Google 'Social Search' Update Puts Your Friends Front And Center

Google Search Gets More Social

Google's Social Search feature just got a shot in the arm.

When Google debuted this search tool in 2009, the service was designed to enhance your Google search results by displaying relevant posts from your social contacts at the bottom of each results page. Starting today, Google will be integrating some of your social media contacts' activities directly into your search results.

For example, when you log into your Google Profile and query "windsurfing," you might notice a search result that includes an annotation about a friend who has shared this link on his Twitter feed. Google will also include content shared or created by your friends on Blogger, YouTube, Quora, Flickr, Google Reader and others.

Social connections can affect the ranking of some Google search results. "The ranking impact will be different based on how strong your connections are, and different people will see different results," writes Search Engine Land.

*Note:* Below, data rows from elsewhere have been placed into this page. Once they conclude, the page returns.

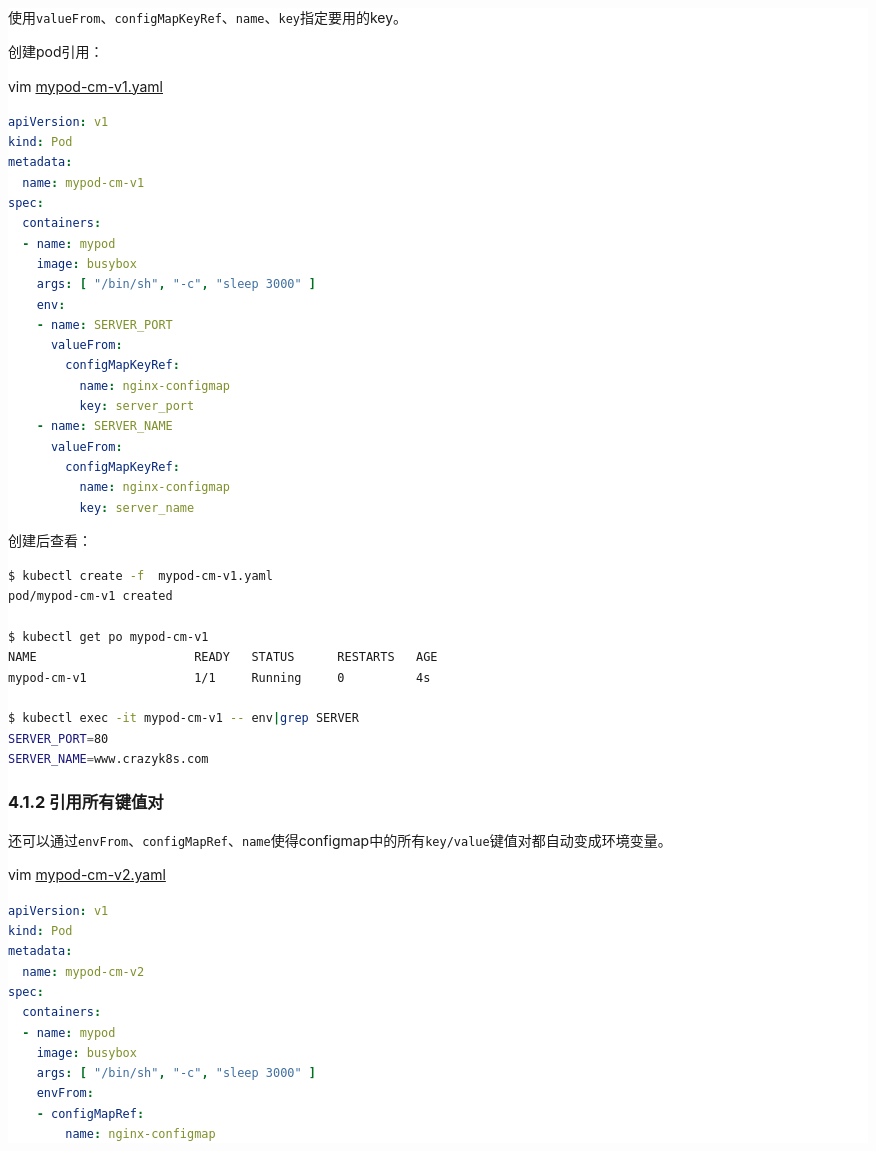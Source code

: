 使用`valueFrom`、`configMapKeyRef`、`name`、`key`指定要用的key。

创建pod引用：

vim  [mypod-cm-v1.yaml](assets\mypod-cm-v1.yaml) 

```yaml
apiVersion: v1
kind: Pod
metadata:
  name: mypod-cm-v1
spec:
  containers:
  - name: mypod
    image: busybox
    args: [ "/bin/sh", "-c", "sleep 3000" ]
    env:
    - name: SERVER_PORT
      valueFrom:
        configMapKeyRef:
          name: nginx-configmap
          key: server_port
    - name: SERVER_NAME
      valueFrom:
        configMapKeyRef:
          name: nginx-configmap
          key: server_name

```

创建后查看：

```bash
$ kubectl create -f  mypod-cm-v1.yaml
pod/mypod-cm-v1 created

$ kubectl get po mypod-cm-v1
NAME                      READY   STATUS      RESTARTS   AGE
mypod-cm-v1               1/1     Running     0          4s

$ kubectl exec -it mypod-cm-v1 -- env|grep SERVER
SERVER_PORT=80
SERVER_NAME=www.crazyk8s.com

```

### 4.1.2 引用所有键值对

还可以通过`envFrom`、`configMapRef`、`name`使得configmap中的所有`key/value`键值对都自动变成环境变量。

vim  [mypod-cm-v2.yaml](assets\mypod-cm-v2.yaml) 

```yaml
apiVersion: v1
kind: Pod
metadata:
  name: mypod-cm-v2
spec:
  containers:
  - name: mypod
    image: busybox
    args: [ "/bin/sh", "-c", "sleep 3000" ]
    envFrom:
    - configMapRef:
        name: nginx-configmap

```
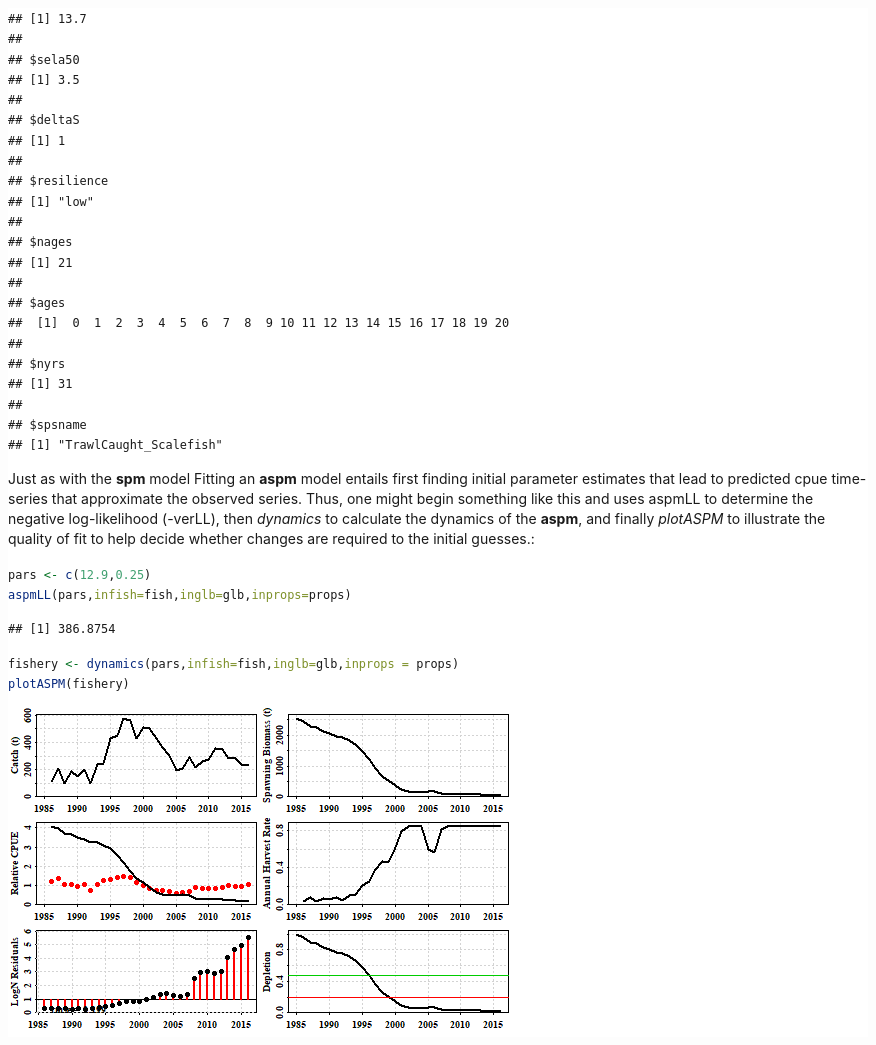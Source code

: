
 ```
## [1] 13.7
## 
## $sela50
## [1] 3.5
## 
## $deltaS
## [1] 1
## 
## $resilience
## [1] "low"
## 
## $nages
## [1] 21
## 
## $ages
##  [1]  0  1  2  3  4  5  6  7  8  9 10 11 12 13 14 15 16 17 18 19 20
## 
## $nyrs
## [1] 31
## 
## $spsname
## [1] "TrawlCaught_Scalefish"
```

Just as with the __spm__ model Fitting an __aspm__ model entails first finding initial parameter estimates that lead to predicted cpue time-series that approximate the observed series. Thus, one might begin something like this and uses aspmLL to determine the negative log-likelihood (-verLL), then _dynamics_ to calculate the dynamics of the __aspm__, and finally _plotASPM_ to illustrate the quality of fit to help decide whether changes are required to the initial guesses.:


```r
pars <- c(12.9,0.25)
aspmLL(pars,infish=fish,inglb=glb,inprops=props)
```

```
## [1] 386.8754
```

```r
fishery <- dynamics(pars,infish=fish,inglb=glb,inprops = props)
plotASPM(fishery)
```

![plot of chunk guessparam](figure/guessparam-1.png)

Social Search results will be clearly marked with a note and a picture, so you'll know whose tweets or blog posts you're looking at.

If you decide to use Social Search, you can link to your own social media accounts publicly via your Google Profile, or you can make these connections private with a new setting in your Google account. Google will also search for other public accounts you might have and recommend that you link to them.

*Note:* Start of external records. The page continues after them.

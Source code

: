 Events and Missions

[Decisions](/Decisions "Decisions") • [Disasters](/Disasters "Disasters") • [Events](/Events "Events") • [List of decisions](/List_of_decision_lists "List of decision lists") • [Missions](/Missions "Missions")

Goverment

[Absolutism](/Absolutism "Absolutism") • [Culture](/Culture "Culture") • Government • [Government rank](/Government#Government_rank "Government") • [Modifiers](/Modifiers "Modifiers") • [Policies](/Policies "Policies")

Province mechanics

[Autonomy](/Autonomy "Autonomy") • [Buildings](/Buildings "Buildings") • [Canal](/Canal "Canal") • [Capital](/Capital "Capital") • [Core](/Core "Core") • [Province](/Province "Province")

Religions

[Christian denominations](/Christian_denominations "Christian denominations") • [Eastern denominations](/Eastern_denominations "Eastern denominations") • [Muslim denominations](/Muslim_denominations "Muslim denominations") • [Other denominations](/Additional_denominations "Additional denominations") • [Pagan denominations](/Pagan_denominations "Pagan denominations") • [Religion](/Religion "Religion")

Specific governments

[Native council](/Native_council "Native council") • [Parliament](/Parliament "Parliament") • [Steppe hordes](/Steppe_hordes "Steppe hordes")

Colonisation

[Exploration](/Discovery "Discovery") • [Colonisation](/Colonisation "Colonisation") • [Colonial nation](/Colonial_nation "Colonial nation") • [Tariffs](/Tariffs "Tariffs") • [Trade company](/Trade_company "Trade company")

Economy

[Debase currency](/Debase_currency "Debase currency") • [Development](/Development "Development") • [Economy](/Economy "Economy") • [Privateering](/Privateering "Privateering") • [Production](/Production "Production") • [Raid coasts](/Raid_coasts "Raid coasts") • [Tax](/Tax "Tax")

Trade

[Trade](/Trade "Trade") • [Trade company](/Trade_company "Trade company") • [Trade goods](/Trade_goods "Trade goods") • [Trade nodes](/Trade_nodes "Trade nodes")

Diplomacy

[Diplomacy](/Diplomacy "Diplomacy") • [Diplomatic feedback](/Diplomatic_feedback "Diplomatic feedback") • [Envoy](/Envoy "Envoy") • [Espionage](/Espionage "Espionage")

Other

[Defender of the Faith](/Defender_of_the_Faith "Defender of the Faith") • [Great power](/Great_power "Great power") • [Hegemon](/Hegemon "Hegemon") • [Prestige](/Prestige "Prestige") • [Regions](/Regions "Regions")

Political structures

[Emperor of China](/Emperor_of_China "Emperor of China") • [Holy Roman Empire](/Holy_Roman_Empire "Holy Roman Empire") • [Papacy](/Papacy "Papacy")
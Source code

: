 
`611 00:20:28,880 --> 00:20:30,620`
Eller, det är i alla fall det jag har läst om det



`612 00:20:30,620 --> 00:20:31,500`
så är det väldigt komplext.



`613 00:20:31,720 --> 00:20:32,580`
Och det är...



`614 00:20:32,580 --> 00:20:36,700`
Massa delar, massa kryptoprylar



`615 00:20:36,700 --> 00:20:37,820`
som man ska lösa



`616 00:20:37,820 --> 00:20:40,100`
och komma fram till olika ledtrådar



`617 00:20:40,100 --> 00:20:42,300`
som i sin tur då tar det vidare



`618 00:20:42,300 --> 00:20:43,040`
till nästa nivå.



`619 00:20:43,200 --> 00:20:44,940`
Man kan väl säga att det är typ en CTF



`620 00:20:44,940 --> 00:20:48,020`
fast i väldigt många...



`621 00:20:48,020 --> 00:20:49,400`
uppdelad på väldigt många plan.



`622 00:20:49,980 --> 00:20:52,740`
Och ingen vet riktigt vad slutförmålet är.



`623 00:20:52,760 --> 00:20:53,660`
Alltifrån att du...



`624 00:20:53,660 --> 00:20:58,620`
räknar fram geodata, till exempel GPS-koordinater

Will the expansion of Social Search be a boon to users? The jury's still out for some. "While that sort of information is great for some cases, there are often times when social search just isn't the right idea," writes The Next Web. "Quite often, I'm not looking for discussion or social features. I'm simply looking for facts or relevant information. Whether or not someone to whom I'm socially connected has shared that information doesn't necessarily come into play."

If you noticed that we haven't mentioned Facebook at all, there's a reason for that. "One thing this update doesn't include is Facebook 'Like' data, a prominent feature of Microsoft Bing," Mashable points out. "Unlike Google, Bing has access to instant personalization and the user data behind Facebook's walled garden. As one of Google's archenemies, it's unlikely the search giant gave much serious thought to deep Facebook integration, instead choosing Quora, Flickr and Twitter as its inaugural integrations."

To learn more about the expanded Social Search, visit the Official Google Blog, or check out a demo video (below).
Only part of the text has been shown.